Our brain tumor segmentation model consists two stages. Firstly, we use a 9 layers U-net like architecture to segment full tumor. Secondly, using segmentation result as input for two 7 layers U-net like architectures to segment tumor core and enhancing tumor. The architecture of the proposed network is shown in Figure 3-4 and Figure 3-5. The proposed architecture can be considered as an auto-encoder, where a contraction network tries to learn the image features, and an expanding network tries to use these features to reconstruct a low dimensional data representation of image, such as the ground truth of data. The contracting layer consists of stacked convolution/pooling layers, while the expanding network is made up of up-sampling/transposed convolution layers. In order to localize, high resolution features from the contracting path are concatenated with the up-sampled output of different stages. These are called “skip connections”. The advantages of using skip connections are shown in detail by Drozdzal et al. in. They make a distinction between using long skip and short skip, spanning over a single residual block. The difference between original U-net and our U-net is that we connect a batch normalization after each convolution layer to keep the gradient levels controlled, speed up convergence and reduce the effect of internal covariate shift, so that the parameters of the network do not change rapidly during backpropagation. The filter size of convolution layers is 3 x 3 and we use the same padding to keep the output size of convolution layers unchanged, which is also different from original U-net. To increase the receptive filed at the lowest resolution, two layers of convolution/batch normalization are stacked, which is the idea from VGG16. After two convolution layers and batch normalization, a 2 x 2 max-pooling with stride 2 down-sample image size to 1/2. At each down-sampling step they double the number of feature channels.
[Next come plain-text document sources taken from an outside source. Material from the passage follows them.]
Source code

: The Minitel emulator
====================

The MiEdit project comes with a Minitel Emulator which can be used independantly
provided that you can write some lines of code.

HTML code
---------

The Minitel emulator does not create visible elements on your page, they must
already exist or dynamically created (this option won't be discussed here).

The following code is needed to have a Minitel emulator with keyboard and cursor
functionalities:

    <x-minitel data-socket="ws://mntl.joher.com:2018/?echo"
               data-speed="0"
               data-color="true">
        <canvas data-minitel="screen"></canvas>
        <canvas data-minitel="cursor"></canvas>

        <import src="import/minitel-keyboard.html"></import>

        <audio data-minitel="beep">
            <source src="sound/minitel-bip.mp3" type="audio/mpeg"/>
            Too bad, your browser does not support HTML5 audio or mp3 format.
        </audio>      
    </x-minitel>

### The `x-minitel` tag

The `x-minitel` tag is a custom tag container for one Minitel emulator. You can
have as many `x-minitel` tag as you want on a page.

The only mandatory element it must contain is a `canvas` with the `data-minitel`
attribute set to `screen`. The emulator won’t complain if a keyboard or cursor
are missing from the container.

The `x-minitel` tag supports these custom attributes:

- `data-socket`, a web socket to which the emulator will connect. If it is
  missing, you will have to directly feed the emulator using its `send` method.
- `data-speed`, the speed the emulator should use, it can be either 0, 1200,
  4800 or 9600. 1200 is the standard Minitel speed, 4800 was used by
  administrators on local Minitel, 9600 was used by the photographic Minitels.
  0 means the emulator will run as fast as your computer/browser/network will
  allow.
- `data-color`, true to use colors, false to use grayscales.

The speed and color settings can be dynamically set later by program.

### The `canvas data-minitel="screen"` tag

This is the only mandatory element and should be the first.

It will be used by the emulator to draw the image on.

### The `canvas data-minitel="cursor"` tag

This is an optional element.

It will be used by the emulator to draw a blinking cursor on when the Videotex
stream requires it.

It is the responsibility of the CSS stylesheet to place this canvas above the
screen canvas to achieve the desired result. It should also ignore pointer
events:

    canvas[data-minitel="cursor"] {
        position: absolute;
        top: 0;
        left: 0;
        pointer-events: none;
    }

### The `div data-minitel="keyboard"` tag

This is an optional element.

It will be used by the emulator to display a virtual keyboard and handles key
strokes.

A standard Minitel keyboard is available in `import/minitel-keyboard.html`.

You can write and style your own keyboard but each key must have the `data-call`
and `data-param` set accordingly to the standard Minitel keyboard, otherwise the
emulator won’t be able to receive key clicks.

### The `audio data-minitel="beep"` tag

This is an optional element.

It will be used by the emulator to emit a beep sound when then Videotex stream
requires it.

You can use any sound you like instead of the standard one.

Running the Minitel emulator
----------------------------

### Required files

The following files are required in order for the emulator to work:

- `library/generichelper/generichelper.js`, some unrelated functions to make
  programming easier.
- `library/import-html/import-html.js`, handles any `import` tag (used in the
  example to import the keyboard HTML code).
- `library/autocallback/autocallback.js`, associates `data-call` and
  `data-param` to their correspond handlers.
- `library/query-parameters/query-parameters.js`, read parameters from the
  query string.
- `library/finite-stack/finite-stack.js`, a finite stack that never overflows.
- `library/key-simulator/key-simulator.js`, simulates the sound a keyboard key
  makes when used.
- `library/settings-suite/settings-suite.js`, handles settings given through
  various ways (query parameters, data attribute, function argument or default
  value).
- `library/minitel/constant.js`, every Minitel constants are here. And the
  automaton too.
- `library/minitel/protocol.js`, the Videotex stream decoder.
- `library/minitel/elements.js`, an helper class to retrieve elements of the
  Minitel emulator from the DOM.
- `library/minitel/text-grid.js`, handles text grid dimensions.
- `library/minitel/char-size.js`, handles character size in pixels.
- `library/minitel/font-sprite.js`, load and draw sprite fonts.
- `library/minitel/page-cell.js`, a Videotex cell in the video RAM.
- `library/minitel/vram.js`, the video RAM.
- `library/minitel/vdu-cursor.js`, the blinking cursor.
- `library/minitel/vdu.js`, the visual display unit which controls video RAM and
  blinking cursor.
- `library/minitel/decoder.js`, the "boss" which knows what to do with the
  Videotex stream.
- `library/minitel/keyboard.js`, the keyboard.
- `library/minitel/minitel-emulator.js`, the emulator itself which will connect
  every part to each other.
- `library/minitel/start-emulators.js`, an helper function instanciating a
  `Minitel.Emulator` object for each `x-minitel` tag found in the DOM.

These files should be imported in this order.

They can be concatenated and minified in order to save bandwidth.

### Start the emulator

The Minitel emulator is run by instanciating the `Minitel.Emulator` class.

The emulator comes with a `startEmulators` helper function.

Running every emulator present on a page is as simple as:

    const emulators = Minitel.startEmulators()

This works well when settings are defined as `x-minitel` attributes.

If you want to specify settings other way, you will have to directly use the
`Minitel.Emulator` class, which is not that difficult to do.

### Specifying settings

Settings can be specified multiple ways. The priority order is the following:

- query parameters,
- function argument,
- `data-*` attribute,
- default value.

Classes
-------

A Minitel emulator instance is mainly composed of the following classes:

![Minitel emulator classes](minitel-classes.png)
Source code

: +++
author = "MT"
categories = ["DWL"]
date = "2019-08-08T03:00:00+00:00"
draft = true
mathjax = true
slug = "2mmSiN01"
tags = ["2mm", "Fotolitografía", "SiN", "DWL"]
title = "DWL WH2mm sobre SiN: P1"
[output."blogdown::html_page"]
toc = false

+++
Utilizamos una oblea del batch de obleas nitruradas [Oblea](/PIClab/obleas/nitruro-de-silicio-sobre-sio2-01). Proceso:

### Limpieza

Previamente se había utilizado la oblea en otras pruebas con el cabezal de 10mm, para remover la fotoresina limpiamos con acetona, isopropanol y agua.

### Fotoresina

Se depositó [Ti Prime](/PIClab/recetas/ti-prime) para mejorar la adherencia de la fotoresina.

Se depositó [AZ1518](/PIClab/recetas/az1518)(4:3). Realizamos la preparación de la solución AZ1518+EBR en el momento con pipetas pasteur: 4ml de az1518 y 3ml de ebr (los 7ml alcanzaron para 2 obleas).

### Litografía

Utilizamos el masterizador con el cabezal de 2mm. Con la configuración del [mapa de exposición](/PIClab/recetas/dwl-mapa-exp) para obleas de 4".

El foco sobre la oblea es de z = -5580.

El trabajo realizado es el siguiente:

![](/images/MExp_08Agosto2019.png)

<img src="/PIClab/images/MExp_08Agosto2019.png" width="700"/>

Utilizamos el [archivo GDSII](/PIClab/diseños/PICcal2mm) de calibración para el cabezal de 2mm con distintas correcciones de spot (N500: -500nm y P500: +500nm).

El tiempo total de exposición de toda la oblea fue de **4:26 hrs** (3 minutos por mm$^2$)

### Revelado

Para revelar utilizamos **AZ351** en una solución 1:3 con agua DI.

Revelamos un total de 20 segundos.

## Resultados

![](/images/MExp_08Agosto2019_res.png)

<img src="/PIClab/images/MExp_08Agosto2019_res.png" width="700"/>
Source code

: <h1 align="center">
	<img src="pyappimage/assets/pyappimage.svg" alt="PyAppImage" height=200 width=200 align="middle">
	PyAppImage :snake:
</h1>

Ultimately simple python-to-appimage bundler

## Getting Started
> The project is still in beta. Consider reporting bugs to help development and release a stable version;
Every step in the expansive path consists of an up-sampling of the feature map followed by a 2x2 transposed convolution (“up-convolution”) that halves the number of feature channels, a concatenation with the correspondingly cropped feature map from the contracting path, and two 3x3 convolutions. Since it is binary segmentation for each model, the final operation is a 1 x 1 convolution with 1 filter, producing binary prediction that 1 is target and 0 is null.

my U-net

Figure 5: The 9 layers U-net Structure we proposed for full tumor segmentation. There are four differences between our U-net and original U-net (shows by red arrows) [16]. (a) We add batch-normalization layer after each convolution layer. (b) We use same padding in convolution layers to keep the feature map size unchanged. (c) The final convolution filter number is one for binary segmentation. (d) Input channels are two because we use T2 and Flair image for full tumor segmentation.

Result

result1

Figure 6: In the first row, we have 4 MRI modalities of a HGG subject from BraTS2015 dataset. Second row shows the ground truth of three different tasks and combination of all three tasks. Third row was the prediction from our method.

result2

result3

result4

Figure 7: Result of all three tasks (Green=edema, yellow=enhancing tumor, blue=necrosis and non-enhancing). These are all the 100th slice from different HGG subjects, which are most likely to be center part of brain tumor. The result shows that our method performed well when it comes to core of brain tumor.